Practical Support for Suicide Prevention

Photo of Howard, John

Howard, John

Period of Service: 11/03/1996 to 03/12/2007

More information about Howard, John on The National Archive website.

Release Date: 12/10/2000

Release Type: Media Release

Transcript ID: 11560

I am pleased during this, National Mental Health Week, to announce Commonwealth funding of $2.9 million for suicide prevention projects and the launch of the new National Advisory Council on Suicide Prevention.

I am also pleased to announce that the Commonwealth Government will commit an additional $100,000 each year to the youth counseling service, Kids Help Line.

The National Advisory Council on Suicide Prevention has been established to advise on implementation of the Commonwealth Government's National Suicide Prevention Strategy, a $48 million five-year commitment to suicide prevention.

The strategy aims to build partnerships within local communities between government, community and non-government organisations that support people at risk of suicide. It is another example of the social coalition at work in tackling difficult problems within our society. The Strategy supports Kids Help Line, Lifeline and the youth oriented Internet help site Reach Out!.

I am heartened to see communities coming together to battle this terrible problem, which affects so many Australians and is so distressing in a country that offers such tremendous opportunities, especially to our young.

The grants totalling $2.9 million being announced today will support a wide range of projects in Tasmania, New South Wales, Queensland, Western Australia and the Northern Territory, including rural and remote suicide prevention programs, projects to promote resilience in schools and research into Indigenous suicide.
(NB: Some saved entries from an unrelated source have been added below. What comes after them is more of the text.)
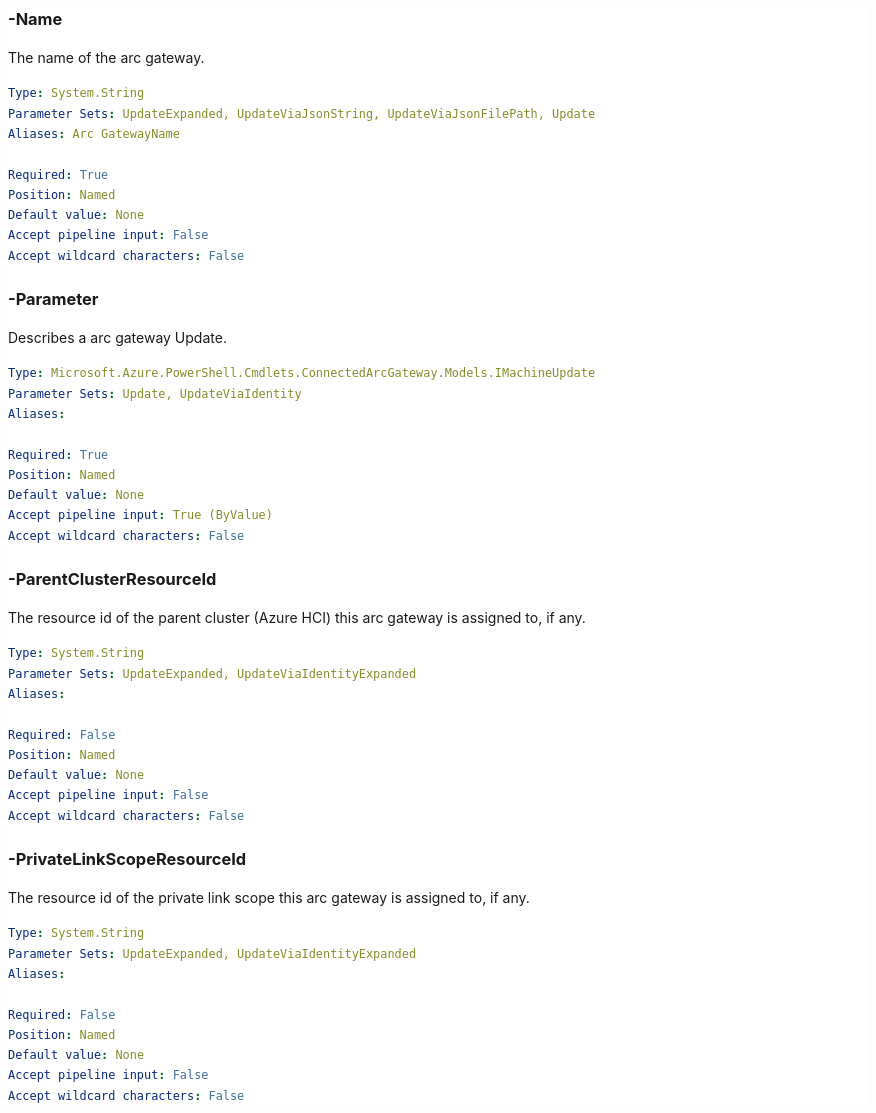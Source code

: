 ### -Name
The name of the arc gateway.

```yaml
Type: System.String
Parameter Sets: UpdateExpanded, UpdateViaJsonString, UpdateViaJsonFilePath, Update
Aliases: Arc GatewayName

Required: True
Position: Named
Default value: None
Accept pipeline input: False
Accept wildcard characters: False
```

### -Parameter
Describes a arc gateway Update.

```yaml
Type: Microsoft.Azure.PowerShell.Cmdlets.ConnectedArcGateway.Models.IMachineUpdate
Parameter Sets: Update, UpdateViaIdentity
Aliases:

Required: True
Position: Named
Default value: None
Accept pipeline input: True (ByValue)
Accept wildcard characters: False
```

### -ParentClusterResourceId
The resource id of the parent cluster (Azure HCI) this arc gateway is assigned to, if any.

```yaml
Type: System.String
Parameter Sets: UpdateExpanded, UpdateViaIdentityExpanded
Aliases:

Required: False
Position: Named
Default value: None
Accept pipeline input: False
Accept wildcard characters: False
```

### -PrivateLinkScopeResourceId
The resource id of the private link scope this arc gateway is assigned to, if any.

```yaml
Type: System.String
Parameter Sets: UpdateExpanded, UpdateViaIdentityExpanded
Aliases:

Required: False
Position: Named
Default value: None
Accept pipeline input: False
Accept wildcard characters: False
```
The Government already provides $670,000 a year to Kids Help Line, but there is increasing community demand for this service. The increased funding of $100,000 each year will allow Kids Help Line to take an additional 15,400 calls each year - that's about an extra 42 kids who can be helped by the counseling service each day.

This support is particularly needed in rural and remote regions of Australia, where youth suicide rates are high and the telephone is often the only source of confidential help available to young people. In this context, an early task of the National Advisory Council on Suicide Prevention will be to oversee a review into all national tele-counseling services to assess the role they play in mental health promotion and suicide prevention.

The National Advisory Council on Suicide Prevention will take over the role of the National Advisory Council on Youth Suicide Prevention, with a membership and structure that brings wide expertise and representation to target activities across the whole age spectrum.

In advising the Minister for Health and Aged Care on the funding of projects, the National Advisory Council on Suicide Prevention is expected to give highest priority to community-based suicide prevention services. Other key objectives for the Council are development of an evidence base for suicide prevention and advising on an effective communications strategy.